As you may recall, the U.S. issued a startling attack against Huawei last week in blacklisting the firm from doing business with companies in the United States. The fallout was both quick and dramatic, with Google—which supplies Huawei with Android and associated apps and services—and other U.S.-based firms immediately cutting Huawei off. The moves threatened to materially harm Huawei’s mobile devices and networking businesses.
“Huawei has made substantial contributions to the development and growth of Android around the world,” a company statement noted, responding to the blacklisting. “As one of Android’s key global partners, we have worked closely with their open-source platform to develop an ecosystem that has benefitted both users and the industry. Huawei will continue to provide security updates and after sales services to all existing Huawei and Honor smartphone and tablet products covering those have been sold or still in stock globally. We will continue to build a safe and sustainable software ecosystem, in order to provide the best experience for all users globally.”
But after a weekend of introspection, sanity prevailed, if temporarily: The U.S. government gave Huawei and its U.S.-based customers and partners a 90-day reprieve on the blacklisting, essentially allowing business to continue as usual for now.
The U.S. moves against Huawei, which is an independent corporation with no legal ties to the Chinese government, is not completely unprecedented. But it is unusual, and the fall out was immediate. This was by design: The United States is currently involved in a quickly escalating trade war with China, and the presidential administration believes that this kind of threat will get China to bow to its demands.

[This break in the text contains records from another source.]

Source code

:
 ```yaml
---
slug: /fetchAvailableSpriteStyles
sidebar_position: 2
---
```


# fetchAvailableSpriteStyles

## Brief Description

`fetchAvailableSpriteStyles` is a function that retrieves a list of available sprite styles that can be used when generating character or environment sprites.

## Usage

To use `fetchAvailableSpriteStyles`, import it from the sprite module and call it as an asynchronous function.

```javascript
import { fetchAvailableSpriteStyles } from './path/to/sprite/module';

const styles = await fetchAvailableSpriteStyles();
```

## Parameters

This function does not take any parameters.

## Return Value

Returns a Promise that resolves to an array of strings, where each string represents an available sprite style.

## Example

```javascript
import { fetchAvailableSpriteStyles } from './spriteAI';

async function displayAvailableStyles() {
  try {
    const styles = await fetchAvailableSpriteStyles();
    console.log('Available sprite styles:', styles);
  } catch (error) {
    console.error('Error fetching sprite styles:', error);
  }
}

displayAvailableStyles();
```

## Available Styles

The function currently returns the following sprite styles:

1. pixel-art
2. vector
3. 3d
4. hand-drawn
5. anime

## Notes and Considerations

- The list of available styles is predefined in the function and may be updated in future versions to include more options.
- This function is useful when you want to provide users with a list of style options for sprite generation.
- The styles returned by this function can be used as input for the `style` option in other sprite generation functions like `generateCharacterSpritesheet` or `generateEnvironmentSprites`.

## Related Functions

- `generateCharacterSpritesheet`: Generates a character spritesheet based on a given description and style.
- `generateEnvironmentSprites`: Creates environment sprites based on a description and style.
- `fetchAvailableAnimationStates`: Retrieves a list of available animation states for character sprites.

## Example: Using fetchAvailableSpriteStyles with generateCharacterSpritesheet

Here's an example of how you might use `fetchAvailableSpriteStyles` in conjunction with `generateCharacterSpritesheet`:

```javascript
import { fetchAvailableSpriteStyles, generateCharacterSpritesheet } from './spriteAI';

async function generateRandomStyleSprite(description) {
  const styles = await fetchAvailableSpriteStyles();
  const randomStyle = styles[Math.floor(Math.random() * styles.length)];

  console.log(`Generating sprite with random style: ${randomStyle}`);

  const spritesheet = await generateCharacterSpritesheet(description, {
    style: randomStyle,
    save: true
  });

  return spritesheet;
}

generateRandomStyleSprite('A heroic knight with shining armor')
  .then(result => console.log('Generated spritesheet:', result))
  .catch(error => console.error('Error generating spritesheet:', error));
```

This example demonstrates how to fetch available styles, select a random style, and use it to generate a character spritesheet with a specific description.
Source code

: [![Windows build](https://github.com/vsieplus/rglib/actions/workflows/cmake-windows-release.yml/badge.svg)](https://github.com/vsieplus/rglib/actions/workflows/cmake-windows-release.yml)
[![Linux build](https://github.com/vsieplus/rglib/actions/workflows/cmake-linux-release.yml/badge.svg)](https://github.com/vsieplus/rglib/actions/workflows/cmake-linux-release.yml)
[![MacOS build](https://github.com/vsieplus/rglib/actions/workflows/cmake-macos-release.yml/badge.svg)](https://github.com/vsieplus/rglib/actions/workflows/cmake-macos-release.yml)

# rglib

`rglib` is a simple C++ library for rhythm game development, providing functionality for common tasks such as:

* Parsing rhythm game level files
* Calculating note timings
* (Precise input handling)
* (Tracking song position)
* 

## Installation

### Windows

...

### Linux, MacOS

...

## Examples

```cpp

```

For its part, Huawei has described the U.S. action against it as “bullying,” plain and simple, which is certainly accurate. Huawei is really just a pawn in a general campaign against China and its rising technological prowess, which the U.S. fears will lead to China surpassing it on the world stage. The resulting wave of fear and xenophobia—Chinese firms have a different relationship with their government than do U.S. and many western firms with theirs—has risen dramatically under the current administration.
“This is not just an attack against Huawei,” a company representative told Reuters. “It is an attack on the liberal, rules-based order.”
Perhaps. But it certainly worked. And now it remains to be seen how the trade war will be resolved, and whether Huawei will be allowed to do business with firms in the U.S. going forward. This isn’t over yet.